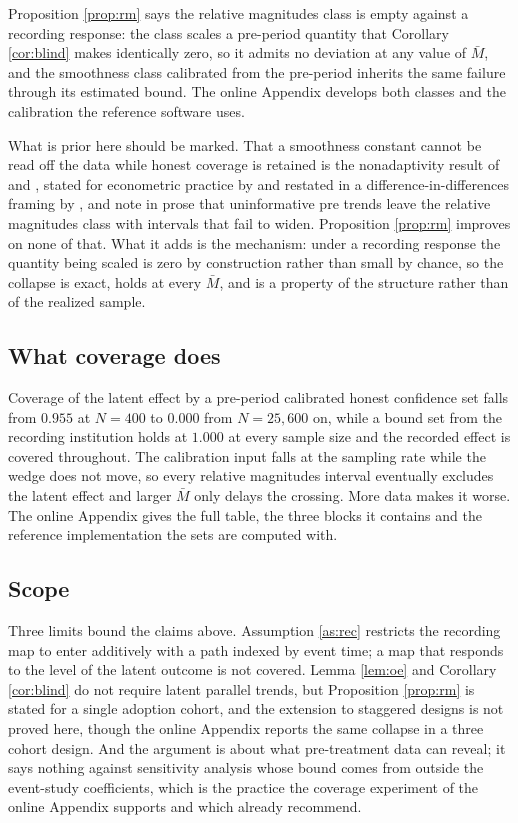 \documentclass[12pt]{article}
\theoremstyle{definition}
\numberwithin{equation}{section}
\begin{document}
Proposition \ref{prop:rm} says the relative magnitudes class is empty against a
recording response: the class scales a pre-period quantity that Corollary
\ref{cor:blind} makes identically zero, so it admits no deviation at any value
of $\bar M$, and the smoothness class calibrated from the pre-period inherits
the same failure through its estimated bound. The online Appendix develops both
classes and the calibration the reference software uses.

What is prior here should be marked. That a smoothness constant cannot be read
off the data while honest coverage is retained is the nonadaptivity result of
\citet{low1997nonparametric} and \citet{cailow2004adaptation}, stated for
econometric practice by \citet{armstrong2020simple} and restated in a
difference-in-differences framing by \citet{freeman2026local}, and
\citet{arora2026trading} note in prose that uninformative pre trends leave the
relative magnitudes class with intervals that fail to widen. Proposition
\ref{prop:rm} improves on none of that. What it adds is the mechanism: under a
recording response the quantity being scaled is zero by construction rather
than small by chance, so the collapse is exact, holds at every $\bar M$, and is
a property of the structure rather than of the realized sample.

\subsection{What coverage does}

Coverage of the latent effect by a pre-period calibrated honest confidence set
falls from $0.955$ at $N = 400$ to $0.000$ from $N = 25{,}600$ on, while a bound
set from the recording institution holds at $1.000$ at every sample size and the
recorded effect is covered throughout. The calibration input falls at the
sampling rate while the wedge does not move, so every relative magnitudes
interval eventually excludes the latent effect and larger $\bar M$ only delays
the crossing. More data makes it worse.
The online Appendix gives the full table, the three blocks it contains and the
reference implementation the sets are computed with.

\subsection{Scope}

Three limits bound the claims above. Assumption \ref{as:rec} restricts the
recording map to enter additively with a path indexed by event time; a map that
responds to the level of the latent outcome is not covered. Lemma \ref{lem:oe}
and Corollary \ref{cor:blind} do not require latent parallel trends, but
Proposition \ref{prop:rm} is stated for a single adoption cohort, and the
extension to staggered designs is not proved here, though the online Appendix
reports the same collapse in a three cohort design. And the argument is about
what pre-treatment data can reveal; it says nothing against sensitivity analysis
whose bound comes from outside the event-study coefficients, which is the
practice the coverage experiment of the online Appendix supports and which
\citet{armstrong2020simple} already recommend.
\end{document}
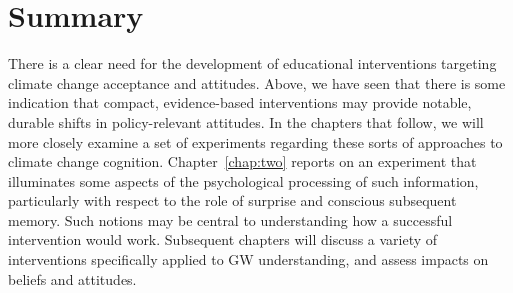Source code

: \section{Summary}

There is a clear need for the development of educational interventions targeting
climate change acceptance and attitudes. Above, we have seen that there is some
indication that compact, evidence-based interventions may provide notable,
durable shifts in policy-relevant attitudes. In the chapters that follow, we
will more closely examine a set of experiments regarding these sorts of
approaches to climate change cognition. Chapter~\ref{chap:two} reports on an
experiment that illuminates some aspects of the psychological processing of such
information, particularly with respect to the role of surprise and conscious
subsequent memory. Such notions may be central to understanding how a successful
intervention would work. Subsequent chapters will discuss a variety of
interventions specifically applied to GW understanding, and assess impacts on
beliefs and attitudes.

::::

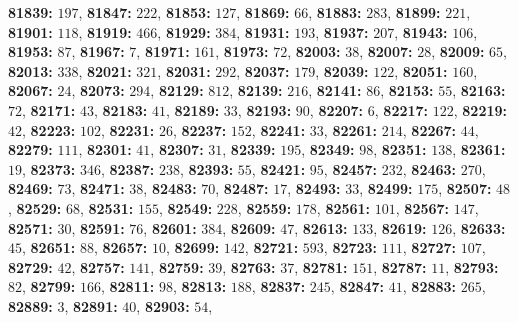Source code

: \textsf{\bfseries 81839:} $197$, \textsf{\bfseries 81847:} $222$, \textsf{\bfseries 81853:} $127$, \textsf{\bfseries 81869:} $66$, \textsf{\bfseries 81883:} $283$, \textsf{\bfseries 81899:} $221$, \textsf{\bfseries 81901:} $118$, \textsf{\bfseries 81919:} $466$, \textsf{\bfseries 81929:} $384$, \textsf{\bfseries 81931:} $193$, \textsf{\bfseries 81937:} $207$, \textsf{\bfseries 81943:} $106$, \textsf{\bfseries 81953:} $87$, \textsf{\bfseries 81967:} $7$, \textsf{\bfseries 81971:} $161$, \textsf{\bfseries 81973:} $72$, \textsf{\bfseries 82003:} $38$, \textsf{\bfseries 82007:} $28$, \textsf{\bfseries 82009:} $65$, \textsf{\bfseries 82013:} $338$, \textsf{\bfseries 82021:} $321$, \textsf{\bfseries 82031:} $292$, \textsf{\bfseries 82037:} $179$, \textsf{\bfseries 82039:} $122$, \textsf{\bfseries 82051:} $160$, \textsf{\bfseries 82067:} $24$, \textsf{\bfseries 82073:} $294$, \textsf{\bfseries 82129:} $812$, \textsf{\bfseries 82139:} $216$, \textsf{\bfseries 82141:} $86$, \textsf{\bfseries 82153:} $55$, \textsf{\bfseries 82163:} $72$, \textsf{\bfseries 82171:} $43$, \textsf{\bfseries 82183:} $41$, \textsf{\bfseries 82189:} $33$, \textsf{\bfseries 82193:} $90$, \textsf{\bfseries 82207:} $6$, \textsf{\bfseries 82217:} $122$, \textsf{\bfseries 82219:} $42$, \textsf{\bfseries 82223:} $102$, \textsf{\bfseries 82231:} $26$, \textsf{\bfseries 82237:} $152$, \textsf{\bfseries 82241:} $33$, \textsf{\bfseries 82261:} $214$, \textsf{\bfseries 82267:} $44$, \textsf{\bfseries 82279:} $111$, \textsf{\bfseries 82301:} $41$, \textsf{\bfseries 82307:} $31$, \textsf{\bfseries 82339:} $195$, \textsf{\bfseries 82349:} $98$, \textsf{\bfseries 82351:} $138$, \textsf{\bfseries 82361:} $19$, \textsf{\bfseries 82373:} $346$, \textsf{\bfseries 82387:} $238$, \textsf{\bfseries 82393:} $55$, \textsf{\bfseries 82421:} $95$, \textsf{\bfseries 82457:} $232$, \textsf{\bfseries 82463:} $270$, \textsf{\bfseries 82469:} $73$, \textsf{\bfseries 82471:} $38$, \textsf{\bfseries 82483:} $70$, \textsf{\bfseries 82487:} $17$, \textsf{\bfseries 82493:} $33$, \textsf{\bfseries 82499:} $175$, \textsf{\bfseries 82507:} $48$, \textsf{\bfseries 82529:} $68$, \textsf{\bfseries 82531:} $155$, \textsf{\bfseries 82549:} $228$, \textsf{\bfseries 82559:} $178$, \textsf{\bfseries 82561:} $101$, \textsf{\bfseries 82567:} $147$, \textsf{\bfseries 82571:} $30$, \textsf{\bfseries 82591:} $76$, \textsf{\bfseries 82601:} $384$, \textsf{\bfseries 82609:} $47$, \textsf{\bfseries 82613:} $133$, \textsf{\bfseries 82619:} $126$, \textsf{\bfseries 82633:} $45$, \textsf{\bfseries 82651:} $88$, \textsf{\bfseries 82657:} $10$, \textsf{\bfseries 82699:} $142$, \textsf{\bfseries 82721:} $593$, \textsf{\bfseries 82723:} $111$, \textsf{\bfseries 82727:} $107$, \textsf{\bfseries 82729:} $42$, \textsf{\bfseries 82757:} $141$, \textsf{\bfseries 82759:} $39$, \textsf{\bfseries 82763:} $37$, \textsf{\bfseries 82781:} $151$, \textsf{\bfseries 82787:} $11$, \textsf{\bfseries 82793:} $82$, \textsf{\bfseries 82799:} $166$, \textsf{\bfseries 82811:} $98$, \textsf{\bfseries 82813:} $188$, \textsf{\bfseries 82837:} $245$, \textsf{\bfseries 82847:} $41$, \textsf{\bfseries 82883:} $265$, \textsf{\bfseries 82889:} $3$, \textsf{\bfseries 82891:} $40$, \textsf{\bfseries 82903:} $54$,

::::

Repeat the entries above verbatim, but only from the line that has "Coverage of the" down to the line that has "what pre-treatment data", inclusive.

Coverage of the latent effect by a pre-period calibrated honest confidence set
falls from $0.955$ at $N = 400$ to $0.000$ from $N = 25{,}600$ on, while a bound
set from the recording institution holds at $1.000$ at every sample size and the
recorded effect is covered throughout. The calibration input falls at the
sampling rate while the wedge does not move, so every relative magnitudes
interval eventually excludes the latent effect and larger $\bar M$ only delays
the crossing. More data makes it worse.
The online Appendix gives the full table, the three blocks it contains and the
reference implementation the sets are computed with.

\subsection{Scope}

Three limits bound the claims above. Assumption \ref{as:rec} restricts the
recording map to enter additively with a path indexed by event time; a map that
responds to the level of the latent outcome is not covered. Lemma \ref{lem:oe}
and Corollary \ref{cor:blind} do not require latent parallel trends, but
Proposition \ref{prop:rm} is stated for a single adoption cohort, and the
extension to staggered designs is not proved here, though the online Appendix
reports the same collapse in a three cohort design. And the argument is about
what pre-treatment data can reveal; it says nothing against sensitivity analysis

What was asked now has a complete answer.